Training Step-Level Reasoning Verifiers with Formal Verification Tools
- URL: http://arxiv.org/abs/2505.15960v1
- Date: Wed, 21 May 2025 19:23:45 GMT
- Title: Training Step-Level Reasoning Verifiers with Formal Verification Tools
- Authors: Ryo Kamoi, Yusen Zhang, Nan Zhang, Sarkar Snigdha Sarathi Das, Rui Zhang,
- Abstract summary: We propose FoVer, an approach for training PRMs on step-level error labels automatically annotated by formal verification tools.<n>FoVer is feasible only for tasks compatible with formal verification.<n>We observe that LLM-based PRMs trained on our dataset exhibit cross-task generalization, improving verification across diverse reasoning tasks.

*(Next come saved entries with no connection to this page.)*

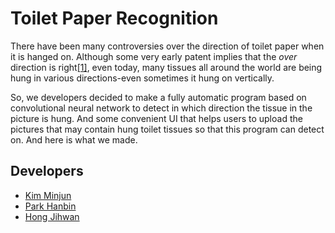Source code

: # Toilet Paper Recognition
There have been many controversies over the direction of toilet paper when it is hanged on. Although some very early patent implies that the <i>over</i> direction is right<a href = "https://www.businessinsider.com/patent-shows-right-way-to-hang-toilet-paper-2015-3">[1]</a>, even today, many tissues all around the world are being hung in various directions-even sometimes it hung on vertically. 

So, we developers decided to make a fully automatic program based on convolutional neural network to detect in which direction the tissue in the picture is hung. And some convenient UI that helps users to upload the pictures that may contain hung toilet tissues so that this program can detect on. And here is what we made. 



## Developers
* [Kim Minjun](https://github.com/kmj0825)
* [Park Hanbin](https://github.com/kimchyoungman)
* [Hong Jihwan](https://github.com/Jordano-Jackson)
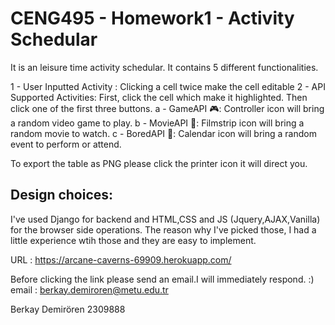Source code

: # CENG495 - Homework1 - Activity Schedular

It is an leisure time activity schedular. It contains 5 different functionalities.

1 - User Inputted Activity : Clicking a cell twice make the cell editable
2 - API Supported Activities: 
    First, click the cell which make it highlighted. Then click one of the first three buttons.
    a - GameAPI 🎮: Controller icon will bring a random video game to play.
    b - MovieAPI 🍿: Filmstrip icon will bring a random movie to watch.
    c - BoredAPI 📅: Calendar icon will bring a random event to perform or attend.

To export the table as PNG please click the printer icon it will direct you.


## Design choices:

I've used Django for backend and HTML,CSS and JS (Jquery,AJAX,Vanilla) for the browser side operations.
The reason why I've picked those, I had a little experience wtih those and they are easy to implement.

URL : https://arcane-caverns-69909.herokuapp.com/ 

Before clicking the link please send an email.I will immediately respond. :)
email : berkay.demiroren@metu.edu.tr

Berkay Demirören 2309888
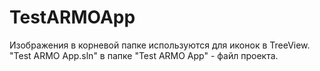 # TestARMOApp
Изображения в корневой папке используются для иконок в TreeView. "Test ARMO App.sln" в папке "Test ARMO App" - файл проекта.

- Score: 10.625896243556578
- License: http://creativecommons.org/licenses/by/4.0/
- Abstract: Process Reward Models (PRMs), which provide step-by-step feedback on the reasoning generated by Large Language Models (LLMs), are receiving increasing attention. However, two key research gaps remain: collecting accurate step-level error labels for training typically requires costly human annotation, and existing PRMs are limited to math reasoning problems. In response to these gaps, this paper aims to address the challenges of automatic dataset creation and the generalization of PRMs to diverse reasoning tasks. To achieve this goal, we propose FoVer, an approach for training PRMs on step-level error labels automatically annotated by formal verification tools, such as Z3 for formal logic and Isabelle for theorem proof, which provide automatic and accurate verification for symbolic tasks. Using this approach, we synthesize a training dataset with error labels on LLM responses for formal logic and theorem proof tasks without human annotation. Although this data synthesis is feasible only for tasks compatible with formal verification, we observe that LLM-based PRMs trained on our dataset exhibit cross-task generalization, improving verification across diverse reasoning tasks. Specifically, PRMs trained with FoVer significantly outperform baseline PRMs based on the original LLMs and achieve competitive or superior results compared to state-of-the-art PRMs trained on labels annotated by humans or stronger models, as measured by step-level verification on ProcessBench and Best-of-K performance across 12 reasoning benchmarks, including MATH, AIME, ANLI, MMLU, and BBH. The datasets, models, and code are provided at https://github.com/psunlpgroup/FoVer.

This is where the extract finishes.